Not really hearing anything about it here.
Unlike other countries in the region, Sudan is grossly underreported, and this was ever so evident during Friday and Saturday’s street demonstrations. The Sudanese government keeps a tight grip on local media and bans journalists from reporting on issues of human rights and corruption.
This however does not justify the blatant lack of interest from international media outlets. Al Jazeera, for instance, played a prominent role in reporting the uprisings in several Arab countries, but netizens say it seems to ignore the events currently unfolding in Sudan.
Sudanese women at the forefront of #SudanRevolts.
The media coverage of recent protests in Sudan was confined to articles in Al Arabiya and Al Jazeera, including some snippets on Al Jazeera’s English Channel. Other news outlets to cover the protests include CNN, the Malaysian news outlet The Star, the New York Times, Yahoo News, ABC News, and the Chicago Tribune. Nonetheless, this has not brought enough attention to the issues on the ground, as most of these news outlets don’t have much impact in the region, say netizens.
The protests kicked off after Friday prayers in a mosque in Wad Nubawi neighborhood in Omdurman. A call for protests tagged as #SandstormFriday was made a day earlier. The demonstrations were organized to protest against rising prices and the government’s new austerity plans that were announced by Sudanese president Omar Al-Bashir and implemented last week.
Those who heard about the protest made their way there. Hamid was one of them; he tweeted [ar]:
في الطريق إلى مسجد السيد عبدالرحمن بودنوباوي #جمع_الكتاحة”.
On my way to Al-Sayed Abdelrahman mosque in Wad Nubawi.
After prayer, people gathered in front of the mosque and marched on one of the main roads in Wad Nubawi chanting anti-regime slogans. This protest lasted a few hours before police dispersed the crowd with tear gas and plain clothed police men infiltrated the ranks of the protesters.
After the protests were disbanded, Yousif Al Mahdi was on the scene and tweeted:
Sudan Police intensifies crackdown as anti-regime protests enter 3rd week
Going through the history of Sudan: these guys practically invented the modern totalitarian Islamic dictature in the late 19th century.
The Mahdiyah (Mahdist regime) imposed traditional Islamic laws. Sudan's new ruler also authorized the burning of lists of pedigrees and books of law and theology because of their association with the old order and because he believed that the former accentuated tribalism at the expense of religious unity.
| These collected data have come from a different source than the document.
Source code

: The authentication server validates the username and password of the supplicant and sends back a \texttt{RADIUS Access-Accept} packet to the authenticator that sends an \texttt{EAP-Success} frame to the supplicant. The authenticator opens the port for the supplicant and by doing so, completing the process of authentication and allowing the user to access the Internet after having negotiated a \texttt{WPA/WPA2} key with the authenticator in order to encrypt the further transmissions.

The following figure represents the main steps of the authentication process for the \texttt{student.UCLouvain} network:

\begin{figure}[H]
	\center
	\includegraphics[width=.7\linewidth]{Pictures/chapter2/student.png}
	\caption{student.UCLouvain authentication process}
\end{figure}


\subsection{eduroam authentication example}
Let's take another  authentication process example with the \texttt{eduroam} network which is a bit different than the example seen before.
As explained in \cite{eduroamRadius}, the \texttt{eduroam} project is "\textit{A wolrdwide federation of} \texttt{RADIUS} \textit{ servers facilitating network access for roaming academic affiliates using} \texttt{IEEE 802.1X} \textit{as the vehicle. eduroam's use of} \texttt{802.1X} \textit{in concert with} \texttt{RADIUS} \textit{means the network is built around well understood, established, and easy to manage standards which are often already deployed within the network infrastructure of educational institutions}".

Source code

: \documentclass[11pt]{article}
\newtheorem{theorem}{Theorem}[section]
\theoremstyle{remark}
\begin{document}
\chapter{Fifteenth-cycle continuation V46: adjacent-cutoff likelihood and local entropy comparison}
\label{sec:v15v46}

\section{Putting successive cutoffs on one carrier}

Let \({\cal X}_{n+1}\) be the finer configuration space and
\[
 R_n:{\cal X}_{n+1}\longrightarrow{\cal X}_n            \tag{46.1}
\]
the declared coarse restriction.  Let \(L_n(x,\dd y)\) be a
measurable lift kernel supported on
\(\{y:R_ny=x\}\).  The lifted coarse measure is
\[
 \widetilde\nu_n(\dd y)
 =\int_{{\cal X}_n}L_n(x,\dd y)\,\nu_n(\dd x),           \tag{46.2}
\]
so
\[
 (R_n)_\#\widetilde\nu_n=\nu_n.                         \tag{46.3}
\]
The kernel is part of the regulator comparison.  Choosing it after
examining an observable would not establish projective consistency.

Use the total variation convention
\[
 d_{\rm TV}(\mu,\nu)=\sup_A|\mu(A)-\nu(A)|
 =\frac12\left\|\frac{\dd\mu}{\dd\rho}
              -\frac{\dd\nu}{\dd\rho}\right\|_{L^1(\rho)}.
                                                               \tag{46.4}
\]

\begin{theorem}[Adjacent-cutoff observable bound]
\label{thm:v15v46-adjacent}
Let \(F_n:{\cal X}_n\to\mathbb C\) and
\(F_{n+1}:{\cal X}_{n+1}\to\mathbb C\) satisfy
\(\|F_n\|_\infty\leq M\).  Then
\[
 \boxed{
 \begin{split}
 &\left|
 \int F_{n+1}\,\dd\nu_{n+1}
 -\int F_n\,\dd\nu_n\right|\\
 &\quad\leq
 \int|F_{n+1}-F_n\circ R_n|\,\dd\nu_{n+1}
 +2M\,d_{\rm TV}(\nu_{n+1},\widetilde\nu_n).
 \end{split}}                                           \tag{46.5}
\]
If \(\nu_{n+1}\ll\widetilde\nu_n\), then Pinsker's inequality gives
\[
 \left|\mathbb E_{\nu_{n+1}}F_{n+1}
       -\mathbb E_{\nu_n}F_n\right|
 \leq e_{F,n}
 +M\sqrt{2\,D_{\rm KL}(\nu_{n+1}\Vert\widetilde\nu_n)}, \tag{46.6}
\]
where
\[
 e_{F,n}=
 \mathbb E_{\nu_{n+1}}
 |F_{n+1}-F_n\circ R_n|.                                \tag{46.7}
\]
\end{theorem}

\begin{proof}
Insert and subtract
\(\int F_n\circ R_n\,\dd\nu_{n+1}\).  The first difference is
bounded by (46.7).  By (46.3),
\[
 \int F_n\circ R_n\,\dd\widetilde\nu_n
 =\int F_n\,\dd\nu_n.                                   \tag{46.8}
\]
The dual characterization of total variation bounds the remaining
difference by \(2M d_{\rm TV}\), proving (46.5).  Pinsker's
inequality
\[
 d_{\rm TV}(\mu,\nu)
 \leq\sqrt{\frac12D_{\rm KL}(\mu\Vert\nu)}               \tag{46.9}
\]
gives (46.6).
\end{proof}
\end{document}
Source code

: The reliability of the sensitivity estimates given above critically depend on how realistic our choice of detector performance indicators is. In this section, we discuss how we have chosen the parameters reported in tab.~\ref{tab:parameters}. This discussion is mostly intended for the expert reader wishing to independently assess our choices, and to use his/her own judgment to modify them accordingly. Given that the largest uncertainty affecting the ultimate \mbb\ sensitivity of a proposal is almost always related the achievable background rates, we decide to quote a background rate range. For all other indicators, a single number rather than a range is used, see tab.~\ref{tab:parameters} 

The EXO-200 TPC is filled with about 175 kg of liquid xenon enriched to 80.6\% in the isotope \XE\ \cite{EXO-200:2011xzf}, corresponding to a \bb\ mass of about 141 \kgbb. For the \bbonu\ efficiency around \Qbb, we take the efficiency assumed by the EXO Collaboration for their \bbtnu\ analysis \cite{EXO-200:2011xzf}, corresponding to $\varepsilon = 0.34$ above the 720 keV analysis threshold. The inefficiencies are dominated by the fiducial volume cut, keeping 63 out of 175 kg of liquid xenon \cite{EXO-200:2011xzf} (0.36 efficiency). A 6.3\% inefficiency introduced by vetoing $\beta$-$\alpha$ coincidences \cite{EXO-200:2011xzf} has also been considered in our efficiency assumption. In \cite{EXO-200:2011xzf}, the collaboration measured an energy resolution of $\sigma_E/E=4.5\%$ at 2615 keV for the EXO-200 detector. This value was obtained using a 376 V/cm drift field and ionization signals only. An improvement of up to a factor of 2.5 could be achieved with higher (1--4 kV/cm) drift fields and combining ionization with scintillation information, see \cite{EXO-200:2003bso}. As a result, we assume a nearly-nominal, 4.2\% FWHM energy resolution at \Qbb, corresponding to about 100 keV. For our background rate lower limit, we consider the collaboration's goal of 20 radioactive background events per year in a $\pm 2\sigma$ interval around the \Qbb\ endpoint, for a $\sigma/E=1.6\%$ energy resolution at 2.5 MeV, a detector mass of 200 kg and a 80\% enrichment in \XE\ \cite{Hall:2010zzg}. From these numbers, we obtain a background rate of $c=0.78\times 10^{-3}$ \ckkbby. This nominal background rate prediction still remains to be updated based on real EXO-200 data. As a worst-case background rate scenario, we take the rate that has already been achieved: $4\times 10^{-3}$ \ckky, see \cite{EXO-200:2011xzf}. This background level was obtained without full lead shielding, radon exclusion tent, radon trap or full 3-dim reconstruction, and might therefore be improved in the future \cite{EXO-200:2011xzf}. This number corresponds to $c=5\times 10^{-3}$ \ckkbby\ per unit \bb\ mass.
The Mahdiyah has become known as the first genuine Sudanese nationalist government. The Mahdi maintained that his movement was not a religious order that could be accepted or rejected at will, but that it was a universal regime, which challenged man to join or to be destroyed. The Mahdi modified Islam's five pillars to support the dogma that loyalty to him was essential to true belief. The Mahdi also added the declaration "and Muhammad Ahmad is the Mahdi of God and the representative of His Prophet" to the recitation of the creed, the shahada. Moreover, service in the jihad replaced the hajj, or pilgrimage to Mecca, as a duty incumbent on the faithful. Zakat (almsgiving) became the tax paid to the state. The Mahdi justified these and other innovations and reforms as responses to instructions conveyed to him by God in visions.
I'm starting to think that theocracies will always rule in those areas.
well dear Neal you are not trying to say here that these people do not "deserve or have" democracy or human rights because of their nature itself? i don't think you mean it in that way :) .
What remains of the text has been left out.